There's a few recent papers actually that show minor improvements by integrating LPC prediction into deep methods ([0], [1]). In my experience (some of which comes from reproducing these, some of which comes from my own experiments), this isn't actually too useful, at at most offers a minor modeling benefit.
The main difference between something like Festival and what we have now is the amount of domain-specific engineering. (This is generally the promise of deep learning -- replace hand-engineered features with simple-to-understand features and a deep model.) If you go and read the Festival manual, you're going to find tons of domain-specific rules and heuristics and subroutines; for example, there's a page on writing letter to sound rules as a grammar [2]. Nowadays, we may have a pipeline that resembles Festival at the high level, but each step of the pipeline is learned as a deep model from data rather than being carefully hand-engineered by many people over the course of years.
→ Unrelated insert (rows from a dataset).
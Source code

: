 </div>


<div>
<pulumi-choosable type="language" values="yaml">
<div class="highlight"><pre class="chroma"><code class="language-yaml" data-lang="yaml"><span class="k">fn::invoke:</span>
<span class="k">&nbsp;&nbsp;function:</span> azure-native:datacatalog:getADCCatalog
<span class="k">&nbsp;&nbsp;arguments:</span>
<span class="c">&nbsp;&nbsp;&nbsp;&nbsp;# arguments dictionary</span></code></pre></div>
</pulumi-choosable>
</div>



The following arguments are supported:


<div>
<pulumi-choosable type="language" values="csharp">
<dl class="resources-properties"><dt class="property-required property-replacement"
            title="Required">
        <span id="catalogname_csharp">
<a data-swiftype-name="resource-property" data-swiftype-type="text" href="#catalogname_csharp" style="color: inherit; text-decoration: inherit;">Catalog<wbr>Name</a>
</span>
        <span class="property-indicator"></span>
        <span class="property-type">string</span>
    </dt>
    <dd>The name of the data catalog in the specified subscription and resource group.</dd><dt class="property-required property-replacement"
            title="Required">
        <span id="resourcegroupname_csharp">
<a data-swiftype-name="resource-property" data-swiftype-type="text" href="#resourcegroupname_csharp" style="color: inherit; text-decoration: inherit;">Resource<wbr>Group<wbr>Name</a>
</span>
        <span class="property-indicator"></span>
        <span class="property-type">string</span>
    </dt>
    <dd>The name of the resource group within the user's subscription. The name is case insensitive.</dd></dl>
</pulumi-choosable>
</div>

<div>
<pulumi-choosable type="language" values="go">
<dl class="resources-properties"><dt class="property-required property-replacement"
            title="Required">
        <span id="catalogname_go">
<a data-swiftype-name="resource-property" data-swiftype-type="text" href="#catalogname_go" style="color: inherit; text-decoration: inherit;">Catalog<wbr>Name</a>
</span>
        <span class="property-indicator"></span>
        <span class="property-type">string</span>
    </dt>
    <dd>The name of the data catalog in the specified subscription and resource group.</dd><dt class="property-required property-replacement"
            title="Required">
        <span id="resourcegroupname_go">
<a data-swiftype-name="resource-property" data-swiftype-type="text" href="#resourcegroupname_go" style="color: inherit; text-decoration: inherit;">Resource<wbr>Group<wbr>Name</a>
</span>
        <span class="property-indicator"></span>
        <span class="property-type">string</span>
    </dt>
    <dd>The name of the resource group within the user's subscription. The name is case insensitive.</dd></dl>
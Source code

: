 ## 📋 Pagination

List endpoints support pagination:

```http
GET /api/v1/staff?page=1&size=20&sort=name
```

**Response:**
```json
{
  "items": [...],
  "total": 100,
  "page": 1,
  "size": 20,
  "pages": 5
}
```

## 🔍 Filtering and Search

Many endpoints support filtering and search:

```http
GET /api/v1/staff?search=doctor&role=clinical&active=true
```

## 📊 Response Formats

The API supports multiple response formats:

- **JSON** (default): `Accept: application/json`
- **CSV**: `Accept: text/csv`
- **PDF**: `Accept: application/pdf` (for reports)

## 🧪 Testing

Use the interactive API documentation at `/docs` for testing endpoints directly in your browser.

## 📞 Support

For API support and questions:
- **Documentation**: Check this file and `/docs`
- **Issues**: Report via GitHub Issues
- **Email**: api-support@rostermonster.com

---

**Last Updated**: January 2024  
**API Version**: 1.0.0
This yields much more fluid speech as well as much, much faster iteration and experimentation times, leading to faster progress as well.
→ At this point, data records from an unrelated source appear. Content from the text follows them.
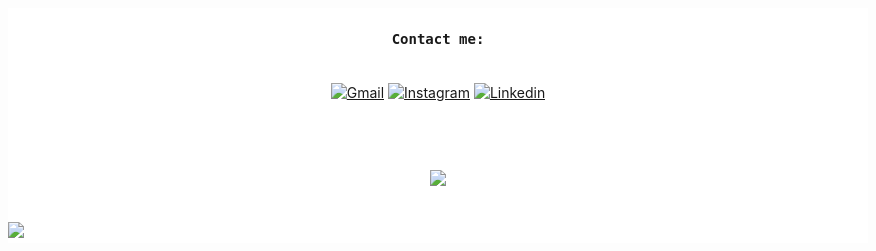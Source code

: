 ##

<br>

<div align="center">
  <samp>
    <b>
      Contact me:
    </b>
  </samp>
  <br>
  <br>

  [![Gmail](https://img.shields.io/badge/Gmail-194d45?style=for-the-badge&logo=gmail&logoColor=fff)](mailto:dev.tuliobessa@gmail.com)
  [![Instagram](https://img.shields.io/badge/Instagram-194d45?style=for-the-badge&logo=instagram&logoColor=fff)](https://instagram.com/1tuliobessa)
  [![Linkedin](https://img.shields.io/badge/LinkedIn-194d45?style=for-the-badge&logo=linkedin&logoColor=fff)](www.linkedin.com/in/túlio-menezes-bessa-878070201)
  
</div>

##

<br>

<div align="center">
  <p align="center"><img align="center" src="https://visit-counter.vercel.app/counter.png?page=https%3A%2F%2Fgithub.com%2Fkamillyvm&s=30&c=2aa889&bg=00000000&no=2&ff=digi&tb=Profile+Visits%3A++&ta=" /></p> 
</div>

<br>


<img width="100%" src="https://visit-counter.vercel.app/counter.png?page=https%3A%2F%2Fgithub.com%2FTulio-Bessa&s=40&c=008080&bg=00000000&no=2&ff=digi&tb=Profile+Visits%3A&ta="/>
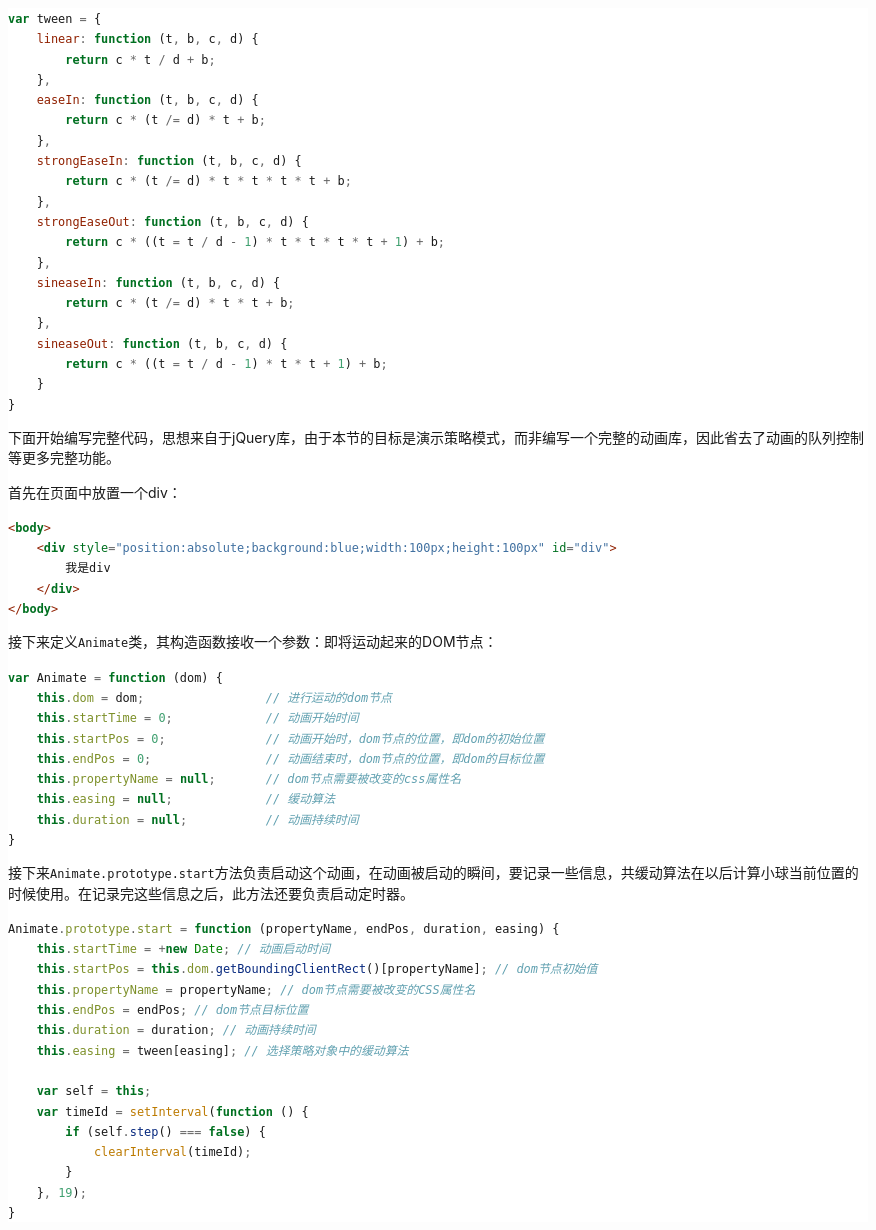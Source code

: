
 ```js
var tween = {
    linear: function (t, b, c, d) {
        return c * t / d + b;
    },
    easeIn: function (t, b, c, d) {
        return c * (t /= d) * t + b;
    },
    strongEaseIn: function (t, b, c, d) {
        return c * (t /= d) * t * t * t * t + b;
    },
    strongEaseOut: function (t, b, c, d) {
        return c * ((t = t / d - 1) * t * t * t * t + 1) + b;
    },
    sineaseIn: function (t, b, c, d) {
        return c * (t /= d) * t * t + b;
    },
    sineaseOut: function (t, b, c, d) {
        return c * ((t = t / d - 1) * t * t + 1) + b;
    }
}
```

下面开始编写完整代码，思想来自于jQuery库，由于本节的目标是演示策略模式，而非编写一个完整的动画库，因此省去了动画的队列控制等更多完整功能。

首先在页面中放置一个div：

```html
<body>
    <div style="position:absolute;background:blue;width:100px;height:100px" id="div">
       	我是div
    </div>
</body>
```

接下来定义`Animate`类，其构造函数接收一个参数：即将运动起来的DOM节点：

```js
var Animate = function (dom) {
    this.dom = dom;					// 进行运动的dom节点
    this.startTime = 0;			    // 动画开始时间
    this.startPos = 0;				// 动画开始时，dom节点的位置，即dom的初始位置
    this.endPos = 0;				// 动画结束时，dom节点的位置，即dom的目标位置
    this.propertyName = null;		// dom节点需要被改变的css属性名
    this.easing = null;				// 缓动算法
    this.duration = null;			// 动画持续时间
}
```

接下来`Animate.prototype.start`方法负责启动这个动画，在动画被启动的瞬间，要记录一些信息，共缓动算法在以后计算小球当前位置的时候使用。在记录完这些信息之后，此方法还要负责启动定时器。

```js
Animate.prototype.start = function (propertyName, endPos, duration, easing) {
    this.startTime = +new Date; // 动画启动时间
    this.startPos = this.dom.getBoundingClientRect()[propertyName]; // dom节点初始值
    this.propertyName = propertyName; // dom节点需要被改变的CSS属性名
    this.endPos = endPos; // dom节点目标位置
    this.duration = duration; // 动画持续时间
    this.easing = tween[easing]; // 选择策略对象中的缓动算法
    
    var self = this;
    var timeId = setInterval(function () {
        if (self.step() === false) {
            clearInterval(timeId);
        }
    }, 19);
}
```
Thanks for posting here! Do you see any chance of an open source framework, like Mozilla's tacotron, competing with something like Google WaveNet's quality?
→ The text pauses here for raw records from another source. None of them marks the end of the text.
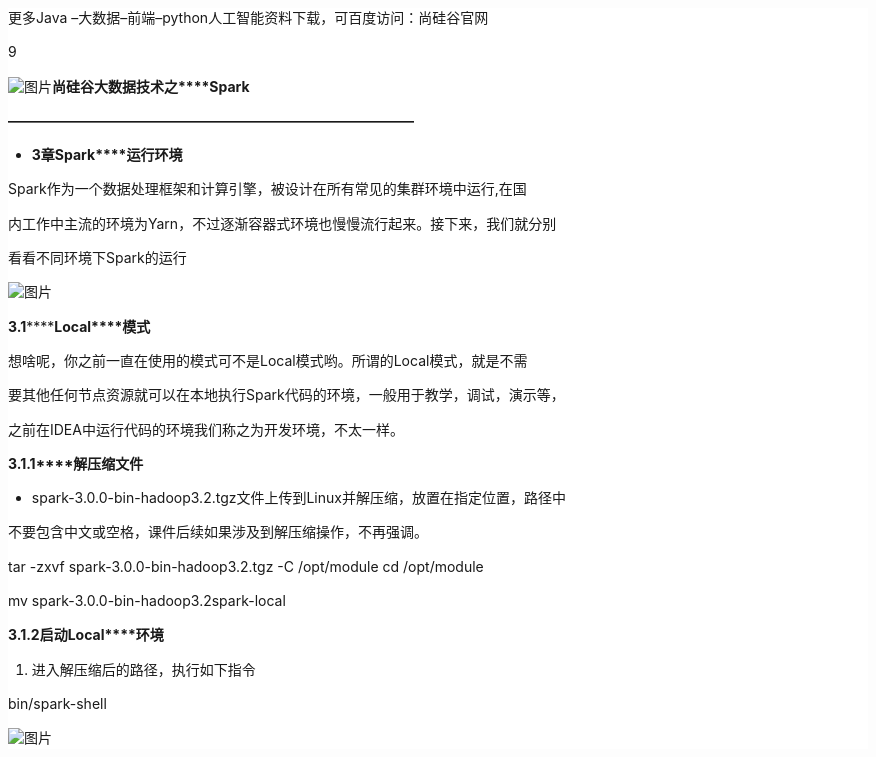 







更多Java –大数据–前端–python人工智能资料下载，可百度访问：尚硅谷官网

9

![图片](https://uploader.shimo.im/f/C3iZFdxokv7W3q4J.jpeg!thumbnail?fileGuid=eo9XWqJbamIYmliK)**尚硅谷大数据技术之****Spark**

**—————————————————————————————**

* **3****章****Spark****运行环境**

Spark作为一个数据处理框架和计算引擎，被设计在所有常见的集群环境中运行,在国

内工作中主流的环境为Yarn，不过逐渐容器式环境也慢慢流行起来。接下来，我们就分别

看看不同环境下Spark的运行

![图片](https://uploader.shimo.im/f/vo8vnEVRjCxtiHXo.jpeg!thumbnail?fileGuid=eo9XWqJbamIYmliK)


















**3.1********Local****模式**

想啥呢，你之前一直在使用的模式可不是Local模式哟。所谓的Local模式，就是不需

要其他任何节点资源就可以在本地执行Spark代码的环境，一般用于教学，调试，演示等，

之前在IDEA中运行代码的环境我们称之为开发环境，不太一样。

**3.1.1****解压缩文件**

* spark-3.0.0-bin-hadoop3.2.tgz文件上传到Linux并解压缩，放置在指定位置，路径中

不要包含中文或空格，课件后续如果涉及到解压缩操作，不再强调。

tar -zxvf spark-3.0.0-bin-hadoop3.2.tgz -C /opt/module cd /opt/module

mv spark-3.0.0-bin-hadoop3.2spark-local

**3.1.2****启动****Local****环境**

1. 进入解压缩后的路径，执行如下指令

bin/spark-shell

![图片](https://uploader.shimo.im/f/IU08Ic5T5ZtrPkIj.png!thumbnail?fileGuid=eo9XWqJbamIYmliK)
First of all, it's important to note that Tacotron and WaveNet are responsible for different parts of the speech synthesis pipeline, so the comparison here isn't quite accurate. Specifically, Tacotron takes a representation of the text (characters, phonemes, etc) and converts it into a frame-level acoustic representation (spectrograms, log mel spectrograms, etc, spaced every 5-25ms). WaveNet takes a frame-level representation of the audio (for example, the output of Tacotron, or phonemes with frame-level timing information) and converts it to a waveform.
Second, I don't see any reason why there shouldn't be an open-source Tacotron or WaveNet implementation that's as good as Google's model implementations. Implementing and training these models is expensive but not prohibitively so (nowadays, you could probably do it with $5,000 - $10,000, including experimentation costs).
That said, quality of text-to-speech systems is determined only partially by the quality of these models -- much if not most of the work of building high quality text to speech systems goes into things like high quality data collection systems, good data annotations, good normalization and NLP tailored towards the domain of the TTS system, multilanguage support, optimized inference implementations for server or mobile platforms, etc.
In general, it's a fascinating space. There are challenges in text processing (not even mentioned in the blog), such as grapheme to phoneme conversion, part of speech detection, word sense disambiguation, text normalization, challenges in utterance-level modeling (spectrograms), and challenges in "spectrogram inversion" / waveform synthesis. The NLP components of the pipeline are often overlooked but are no less important than they were a few years ago -- part of speech / word sense is the difference between "Time is a CONstruct" and "I'm going to conSTRUCT a tower", and is the difference between "Let's drop that bass" being about a DJ or about a fish. The acoustic modeling phase (e.g. Tacotron, Deep Voice 3) works fairly well, and can produce some awesome demos with things like style tokens ("GST-Tacotron"), but still has a ways to go until it can encompass the full range of human inflection and emotion. At the waveform synthesis level, models like WaveRNN (with subscale modeling) and Parallel WaveNet make it possible to deploy modern waveform synthesis models, but it's still a major issue to deploy them onto low-power devices due to compute restrictions. Overall, lots of interesting challenges to work on, and we're making a lot of progress quite quickly; and I haven't even started talking about voice conversion or voice cloning!